→ DIRECTIONS FOR THIS TASK:
Go to the line in the entries below that holds "- [pdfveil](https://github.com/pdfveil)" and repeat exactly from there through the line that holds "- JPHACKS in Sendai", inclusive.

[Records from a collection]

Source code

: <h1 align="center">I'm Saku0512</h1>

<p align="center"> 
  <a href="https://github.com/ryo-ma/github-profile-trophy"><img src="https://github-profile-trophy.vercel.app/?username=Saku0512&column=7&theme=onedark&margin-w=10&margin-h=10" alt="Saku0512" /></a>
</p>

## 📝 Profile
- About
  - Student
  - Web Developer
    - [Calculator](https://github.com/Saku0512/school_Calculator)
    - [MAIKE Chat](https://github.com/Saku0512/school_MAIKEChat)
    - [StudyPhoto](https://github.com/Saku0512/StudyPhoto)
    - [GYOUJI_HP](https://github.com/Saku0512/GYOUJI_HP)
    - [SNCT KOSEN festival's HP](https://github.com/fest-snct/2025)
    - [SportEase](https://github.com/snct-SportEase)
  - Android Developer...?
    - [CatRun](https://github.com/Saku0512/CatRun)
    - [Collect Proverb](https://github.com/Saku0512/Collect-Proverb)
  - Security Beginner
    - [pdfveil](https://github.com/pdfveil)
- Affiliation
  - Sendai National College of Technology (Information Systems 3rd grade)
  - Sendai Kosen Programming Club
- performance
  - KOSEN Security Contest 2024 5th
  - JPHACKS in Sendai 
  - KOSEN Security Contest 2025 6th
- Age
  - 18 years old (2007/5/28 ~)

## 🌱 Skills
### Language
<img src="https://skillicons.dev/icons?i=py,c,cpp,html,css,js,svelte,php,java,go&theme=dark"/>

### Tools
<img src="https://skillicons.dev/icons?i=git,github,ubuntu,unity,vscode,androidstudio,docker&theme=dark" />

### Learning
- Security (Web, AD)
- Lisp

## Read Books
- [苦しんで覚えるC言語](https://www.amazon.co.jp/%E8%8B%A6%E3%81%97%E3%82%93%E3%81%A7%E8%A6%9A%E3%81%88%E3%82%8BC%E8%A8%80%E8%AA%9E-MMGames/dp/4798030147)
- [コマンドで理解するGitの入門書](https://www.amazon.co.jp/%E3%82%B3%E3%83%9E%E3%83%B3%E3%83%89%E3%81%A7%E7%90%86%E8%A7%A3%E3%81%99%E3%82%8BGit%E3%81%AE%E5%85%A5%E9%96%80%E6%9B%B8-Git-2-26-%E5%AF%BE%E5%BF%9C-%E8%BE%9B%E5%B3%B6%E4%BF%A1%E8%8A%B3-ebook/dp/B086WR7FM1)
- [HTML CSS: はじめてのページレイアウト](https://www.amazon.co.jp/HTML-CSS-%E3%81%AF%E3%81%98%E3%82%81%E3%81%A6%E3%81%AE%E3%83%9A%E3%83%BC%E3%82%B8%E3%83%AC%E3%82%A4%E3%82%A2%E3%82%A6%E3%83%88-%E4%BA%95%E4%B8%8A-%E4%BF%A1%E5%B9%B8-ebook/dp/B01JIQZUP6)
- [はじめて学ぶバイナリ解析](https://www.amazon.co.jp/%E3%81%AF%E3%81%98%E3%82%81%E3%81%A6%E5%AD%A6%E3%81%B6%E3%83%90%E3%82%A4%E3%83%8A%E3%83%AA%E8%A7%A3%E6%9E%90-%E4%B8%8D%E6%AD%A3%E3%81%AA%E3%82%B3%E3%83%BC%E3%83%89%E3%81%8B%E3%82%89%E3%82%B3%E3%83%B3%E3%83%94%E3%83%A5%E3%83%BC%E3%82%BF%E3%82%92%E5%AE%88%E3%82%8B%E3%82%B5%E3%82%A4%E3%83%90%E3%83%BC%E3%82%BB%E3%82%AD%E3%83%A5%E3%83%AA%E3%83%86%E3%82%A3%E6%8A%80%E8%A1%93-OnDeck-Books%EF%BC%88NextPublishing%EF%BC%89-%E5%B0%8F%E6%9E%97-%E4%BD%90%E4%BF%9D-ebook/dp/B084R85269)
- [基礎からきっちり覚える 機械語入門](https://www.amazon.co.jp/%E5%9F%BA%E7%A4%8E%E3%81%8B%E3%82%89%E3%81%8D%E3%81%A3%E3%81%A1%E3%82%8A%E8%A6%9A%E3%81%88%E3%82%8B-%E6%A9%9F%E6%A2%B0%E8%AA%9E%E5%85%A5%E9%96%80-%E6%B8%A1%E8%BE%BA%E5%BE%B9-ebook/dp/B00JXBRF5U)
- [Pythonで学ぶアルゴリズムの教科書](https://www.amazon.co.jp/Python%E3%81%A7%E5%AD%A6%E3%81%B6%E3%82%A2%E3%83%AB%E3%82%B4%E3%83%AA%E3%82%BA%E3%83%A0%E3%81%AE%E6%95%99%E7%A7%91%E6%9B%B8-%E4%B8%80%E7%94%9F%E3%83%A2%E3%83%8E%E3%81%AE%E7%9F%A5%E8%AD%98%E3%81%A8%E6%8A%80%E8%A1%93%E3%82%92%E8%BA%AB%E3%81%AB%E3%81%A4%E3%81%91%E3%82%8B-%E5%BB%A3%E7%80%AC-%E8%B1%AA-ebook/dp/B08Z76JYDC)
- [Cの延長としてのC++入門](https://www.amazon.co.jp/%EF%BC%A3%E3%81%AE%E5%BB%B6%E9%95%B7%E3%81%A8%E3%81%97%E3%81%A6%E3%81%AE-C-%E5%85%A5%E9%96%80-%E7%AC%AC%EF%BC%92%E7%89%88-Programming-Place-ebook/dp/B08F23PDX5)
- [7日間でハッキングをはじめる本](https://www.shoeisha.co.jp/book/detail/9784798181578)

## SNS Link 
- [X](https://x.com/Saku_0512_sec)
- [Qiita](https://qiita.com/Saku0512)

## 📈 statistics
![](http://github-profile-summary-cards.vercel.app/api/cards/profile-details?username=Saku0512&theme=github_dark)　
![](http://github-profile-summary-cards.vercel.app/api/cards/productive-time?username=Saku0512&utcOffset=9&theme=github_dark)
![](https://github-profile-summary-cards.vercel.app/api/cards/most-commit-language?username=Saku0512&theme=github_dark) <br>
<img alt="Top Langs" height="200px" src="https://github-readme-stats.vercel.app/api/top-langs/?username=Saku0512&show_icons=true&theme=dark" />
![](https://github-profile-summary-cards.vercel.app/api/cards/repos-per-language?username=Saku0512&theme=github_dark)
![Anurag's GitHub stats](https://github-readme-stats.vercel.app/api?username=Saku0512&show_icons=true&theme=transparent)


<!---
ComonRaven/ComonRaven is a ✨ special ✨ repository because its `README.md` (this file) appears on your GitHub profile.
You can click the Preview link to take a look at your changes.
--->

→ RESULT:
    - [pdfveil](https://github.com/pdfveil)
- Affiliation
  - Sendai National College of Technology (Information Systems 3rd grade)
  - Sendai Kosen Programming Club
- performance
  - KOSEN Security Contest 2024 5th
  - JPHACKS in Sendai 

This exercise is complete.